**What the task asks**
From the line containing "during the recording" down to the last line of the material below, copy each line exactly and leave out the rest.

Start of Data supplied

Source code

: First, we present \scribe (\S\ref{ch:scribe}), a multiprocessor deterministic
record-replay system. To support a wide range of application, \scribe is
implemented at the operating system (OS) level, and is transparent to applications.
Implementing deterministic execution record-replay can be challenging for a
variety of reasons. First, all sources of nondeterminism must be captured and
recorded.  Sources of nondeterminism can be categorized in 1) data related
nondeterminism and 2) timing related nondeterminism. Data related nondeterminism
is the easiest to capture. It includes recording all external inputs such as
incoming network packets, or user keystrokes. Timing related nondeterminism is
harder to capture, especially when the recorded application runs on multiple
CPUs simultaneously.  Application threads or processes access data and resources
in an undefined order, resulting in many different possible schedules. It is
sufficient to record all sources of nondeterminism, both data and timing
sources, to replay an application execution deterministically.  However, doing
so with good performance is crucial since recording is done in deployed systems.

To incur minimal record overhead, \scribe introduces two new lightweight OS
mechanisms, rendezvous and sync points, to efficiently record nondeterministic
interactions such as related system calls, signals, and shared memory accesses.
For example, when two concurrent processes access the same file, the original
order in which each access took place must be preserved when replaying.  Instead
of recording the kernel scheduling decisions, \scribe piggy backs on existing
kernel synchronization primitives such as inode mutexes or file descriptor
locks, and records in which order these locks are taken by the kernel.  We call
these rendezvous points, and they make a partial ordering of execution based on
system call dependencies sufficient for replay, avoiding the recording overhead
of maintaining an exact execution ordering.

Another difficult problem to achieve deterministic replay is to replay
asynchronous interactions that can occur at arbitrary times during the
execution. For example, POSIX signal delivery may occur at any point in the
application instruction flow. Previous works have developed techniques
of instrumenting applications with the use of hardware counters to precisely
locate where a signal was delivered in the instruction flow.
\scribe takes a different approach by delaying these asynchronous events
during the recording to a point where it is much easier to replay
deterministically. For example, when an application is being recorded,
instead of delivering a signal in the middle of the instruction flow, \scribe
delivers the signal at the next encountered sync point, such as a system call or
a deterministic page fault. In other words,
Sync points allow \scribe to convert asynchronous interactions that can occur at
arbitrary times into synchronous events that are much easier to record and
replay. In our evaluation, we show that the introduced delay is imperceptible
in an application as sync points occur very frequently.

End of Data supplied

**Solved problem**
during the recording to a point where it is much easier to replay
deterministically. For example, when an application is being recorded,
instead of delivering a signal in the middle of the instruction flow, \scribe
delivers the signal at the next encountered sync point, such as a system call or
a deterministic page fault. In other words,
Sync points allow \scribe to convert asynchronous interactions that can occur at
arbitrary times into synchronous events that are much easier to record and
replay. In our evaluation, we show that the introduced delay is imperceptible
in an application as sync points occur very frequently.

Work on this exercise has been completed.